═════ Data in this exercise

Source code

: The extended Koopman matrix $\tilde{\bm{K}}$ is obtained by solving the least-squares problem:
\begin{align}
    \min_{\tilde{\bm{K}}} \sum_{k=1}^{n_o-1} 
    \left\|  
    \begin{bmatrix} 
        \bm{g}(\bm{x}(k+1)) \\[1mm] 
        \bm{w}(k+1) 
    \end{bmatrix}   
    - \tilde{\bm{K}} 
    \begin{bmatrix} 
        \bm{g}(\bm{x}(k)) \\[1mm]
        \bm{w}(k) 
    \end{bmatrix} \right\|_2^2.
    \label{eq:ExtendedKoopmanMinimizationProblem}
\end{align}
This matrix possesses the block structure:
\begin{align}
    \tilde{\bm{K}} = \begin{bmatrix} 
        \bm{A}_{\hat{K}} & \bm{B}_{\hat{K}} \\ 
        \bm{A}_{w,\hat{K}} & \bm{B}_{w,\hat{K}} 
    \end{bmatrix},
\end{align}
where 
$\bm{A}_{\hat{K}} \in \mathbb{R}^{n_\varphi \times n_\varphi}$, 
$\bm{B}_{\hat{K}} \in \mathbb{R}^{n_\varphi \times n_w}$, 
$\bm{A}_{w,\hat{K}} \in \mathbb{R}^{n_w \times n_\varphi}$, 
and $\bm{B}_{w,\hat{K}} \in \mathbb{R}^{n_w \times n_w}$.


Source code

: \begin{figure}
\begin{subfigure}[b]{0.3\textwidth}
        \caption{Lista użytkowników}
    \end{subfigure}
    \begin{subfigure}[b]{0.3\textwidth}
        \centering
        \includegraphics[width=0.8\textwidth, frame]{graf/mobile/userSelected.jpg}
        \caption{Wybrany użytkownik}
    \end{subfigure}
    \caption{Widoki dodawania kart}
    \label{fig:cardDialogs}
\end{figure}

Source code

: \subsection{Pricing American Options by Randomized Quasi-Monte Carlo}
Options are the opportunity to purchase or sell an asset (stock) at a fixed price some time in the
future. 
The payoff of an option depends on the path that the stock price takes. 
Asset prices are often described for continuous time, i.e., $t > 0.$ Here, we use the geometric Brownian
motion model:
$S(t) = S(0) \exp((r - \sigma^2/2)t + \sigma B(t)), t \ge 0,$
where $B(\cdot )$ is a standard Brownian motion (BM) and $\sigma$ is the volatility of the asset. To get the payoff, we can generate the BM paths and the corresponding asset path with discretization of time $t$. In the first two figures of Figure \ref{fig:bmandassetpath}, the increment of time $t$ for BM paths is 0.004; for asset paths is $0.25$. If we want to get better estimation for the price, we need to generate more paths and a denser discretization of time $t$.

══════════

## [What the task asks]
Exactly reproduce all of the entries.

## [Output]
Source code

: The extended Koopman matrix $\tilde{\bm{K}}$ is obtained by solving the least-squares problem:
\begin{align}
    \min_{\tilde{\bm{K}}} \sum_{k=1}^{n_o-1} 
    \left\|  
    \begin{bmatrix} 
        \bm{g}(\bm{x}(k+1)) \\[1mm] 
        \bm{w}(k+1) 
    \end{bmatrix}   
    - \tilde{\bm{K}} 
    \begin{bmatrix} 
        \bm{g}(\bm{x}(k)) \\[1mm]
        \bm{w}(k) 
    \end{bmatrix} \right\|_2^2.
    \label{eq:ExtendedKoopmanMinimizationProblem}
\end{align}
This matrix possesses the block structure:
\begin{align}
    \tilde{\bm{K}} = \begin{bmatrix} 
        \bm{A}_{\hat{K}} & \bm{B}_{\hat{K}} \\ 
        \bm{A}_{w,\hat{K}} & \bm{B}_{w,\hat{K}} 
    \end{bmatrix},
\end{align}
where 
$\bm{A}_{\hat{K}} \in \mathbb{R}^{n_\varphi \times n_\varphi}$, 
$\bm{B}_{\hat{K}} \in \mathbb{R}^{n_\varphi \times n_w}$, 
$\bm{A}_{w,\hat{K}} \in \mathbb{R}^{n_w \times n_\varphi}$, 
and $\bm{B}_{w,\hat{K}} \in \mathbb{R}^{n_w \times n_w}$.


Source code

: \begin{figure}
\begin{subfigure}[b]{0.3\textwidth}
        \caption{Lista użytkowników}
    \end{subfigure}
    \begin{subfigure}[b]{0.3\textwidth}
        \centering
        \includegraphics[width=0.8\textwidth, frame]{graf/mobile/userSelected.jpg}
        \caption{Wybrany użytkownik}
    \end{subfigure}
    \caption{Widoki dodawania kart}
    \label{fig:cardDialogs}
\end{figure}

Source code

: \subsection{Pricing American Options by Randomized Quasi-Monte Carlo}
Options are the opportunity to purchase or sell an asset (stock) at a fixed price some time in the
future. 
The payoff of an option depends on the path that the stock price takes. 
Asset prices are often described for continuous time, i.e., $t > 0.$ Here, we use the geometric Brownian
motion model:
$S(t) = S(0) \exp((r - \sigma^2/2)t + \sigma B(t)), t \ge 0,$
where $B(\cdot )$ is a standard Brownian motion (BM) and $\sigma$ is the volatility of the asset. To get the payoff, we can generate the BM paths and the corresponding asset path with discretization of time $t$. In the first two figures of Figure \ref{fig:bmandassetpath}, the increment of time $t$ for BM paths is 0.004; for asset paths is $0.25$. If we want to get better estimation for the price, we need to generate more paths and a denser discretization of time $t$.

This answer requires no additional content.